▸ **EXERCISE INSTRUCTIONS**:
Where does the word "result" occur in the data below? Copy each line that holds it.

▸ **Plain-text document sources**:

———

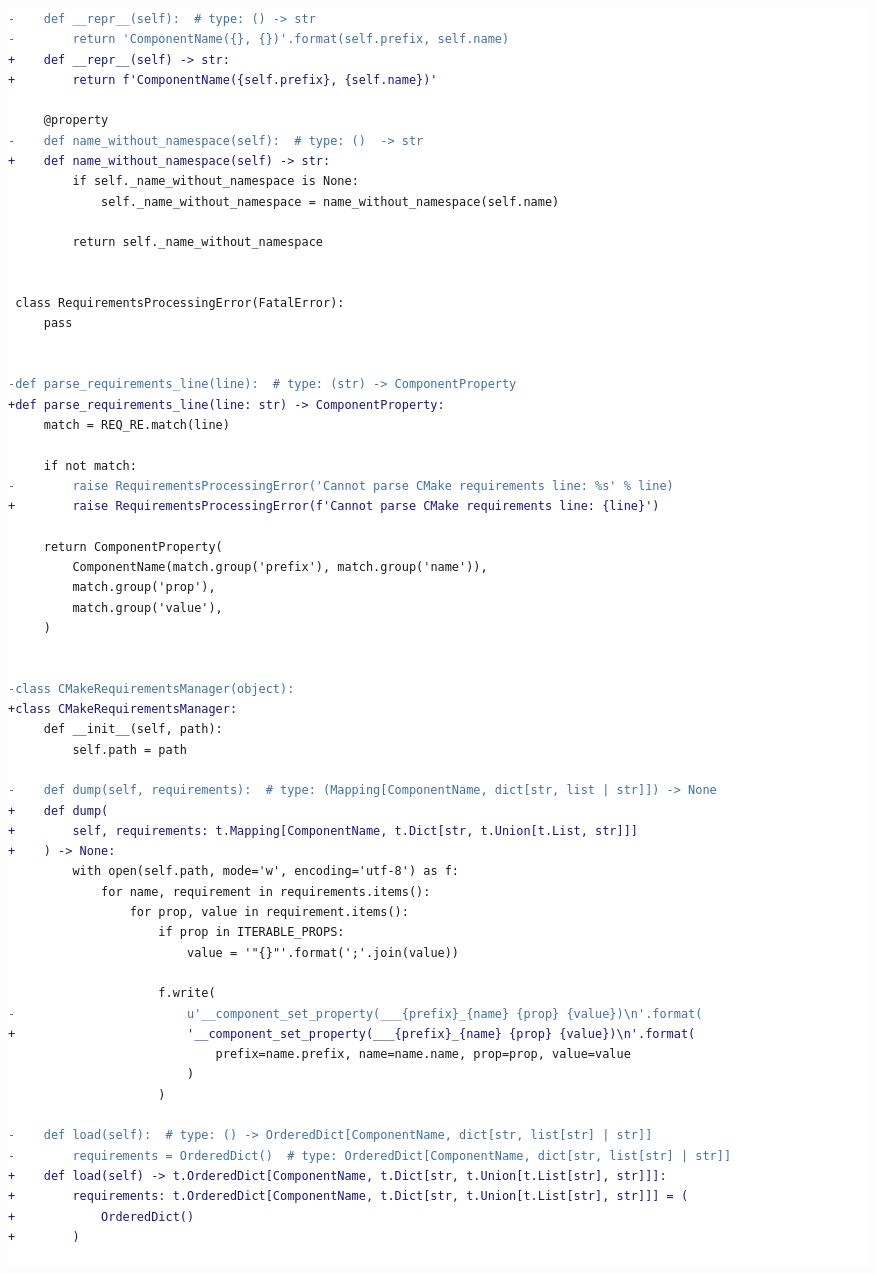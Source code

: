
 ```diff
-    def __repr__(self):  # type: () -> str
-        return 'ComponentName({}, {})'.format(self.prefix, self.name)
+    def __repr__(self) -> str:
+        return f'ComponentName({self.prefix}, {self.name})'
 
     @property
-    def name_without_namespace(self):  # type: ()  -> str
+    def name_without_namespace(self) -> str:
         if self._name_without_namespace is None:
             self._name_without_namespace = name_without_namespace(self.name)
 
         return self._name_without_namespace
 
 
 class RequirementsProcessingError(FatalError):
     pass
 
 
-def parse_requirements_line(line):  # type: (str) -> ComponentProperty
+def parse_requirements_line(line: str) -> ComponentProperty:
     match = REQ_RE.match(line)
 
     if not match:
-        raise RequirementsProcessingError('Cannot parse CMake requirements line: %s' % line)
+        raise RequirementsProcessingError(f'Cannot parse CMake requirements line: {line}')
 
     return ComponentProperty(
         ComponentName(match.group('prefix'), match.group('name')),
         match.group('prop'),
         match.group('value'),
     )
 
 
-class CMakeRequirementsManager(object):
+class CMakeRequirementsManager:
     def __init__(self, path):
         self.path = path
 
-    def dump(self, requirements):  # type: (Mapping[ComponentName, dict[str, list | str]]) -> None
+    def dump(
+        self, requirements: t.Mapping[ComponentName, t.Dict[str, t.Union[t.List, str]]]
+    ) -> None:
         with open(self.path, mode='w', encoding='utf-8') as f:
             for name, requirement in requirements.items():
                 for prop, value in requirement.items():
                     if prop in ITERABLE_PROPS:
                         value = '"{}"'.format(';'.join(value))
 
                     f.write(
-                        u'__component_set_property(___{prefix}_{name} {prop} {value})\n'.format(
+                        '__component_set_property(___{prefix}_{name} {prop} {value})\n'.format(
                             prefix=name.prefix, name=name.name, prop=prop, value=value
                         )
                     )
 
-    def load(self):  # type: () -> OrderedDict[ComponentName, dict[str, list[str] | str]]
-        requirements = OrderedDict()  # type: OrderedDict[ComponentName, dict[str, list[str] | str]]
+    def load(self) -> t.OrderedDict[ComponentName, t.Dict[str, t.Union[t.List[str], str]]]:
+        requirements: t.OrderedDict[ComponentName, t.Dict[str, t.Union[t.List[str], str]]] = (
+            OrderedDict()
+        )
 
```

———

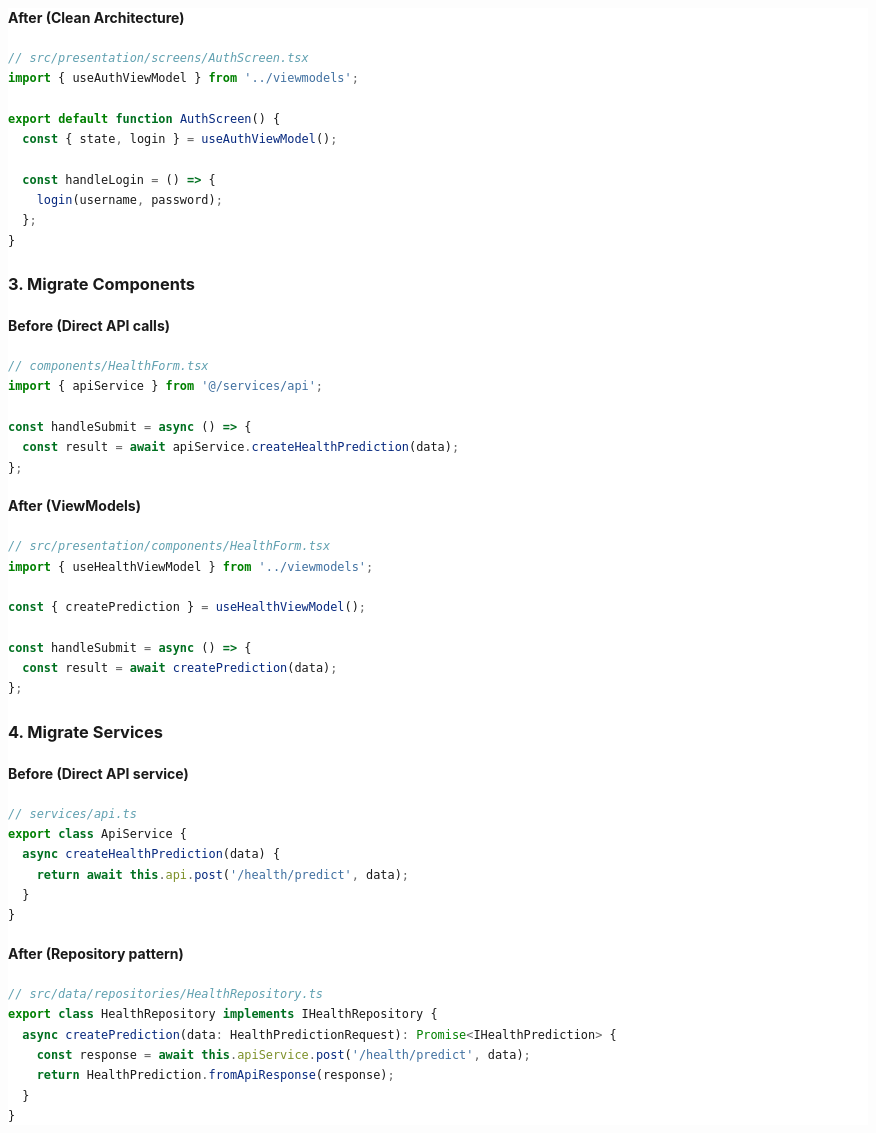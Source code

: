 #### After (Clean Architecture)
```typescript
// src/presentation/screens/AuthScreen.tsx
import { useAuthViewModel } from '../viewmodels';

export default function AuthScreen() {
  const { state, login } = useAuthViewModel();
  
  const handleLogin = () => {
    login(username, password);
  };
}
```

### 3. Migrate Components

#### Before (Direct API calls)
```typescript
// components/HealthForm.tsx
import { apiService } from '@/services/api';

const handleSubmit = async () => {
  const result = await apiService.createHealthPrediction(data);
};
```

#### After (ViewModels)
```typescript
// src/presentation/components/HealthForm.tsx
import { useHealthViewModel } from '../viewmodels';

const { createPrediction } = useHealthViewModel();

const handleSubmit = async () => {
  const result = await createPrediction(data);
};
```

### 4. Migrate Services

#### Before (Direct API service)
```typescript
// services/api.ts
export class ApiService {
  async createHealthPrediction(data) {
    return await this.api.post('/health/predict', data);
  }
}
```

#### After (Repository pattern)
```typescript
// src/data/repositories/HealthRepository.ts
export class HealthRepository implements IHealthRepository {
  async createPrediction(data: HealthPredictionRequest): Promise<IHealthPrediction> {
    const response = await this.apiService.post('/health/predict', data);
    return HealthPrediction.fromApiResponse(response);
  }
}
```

———

▸ **RESPONSE TO THIS TASK**:
  const result = await apiService.createHealthPrediction(data);
  const result = await createPrediction(data);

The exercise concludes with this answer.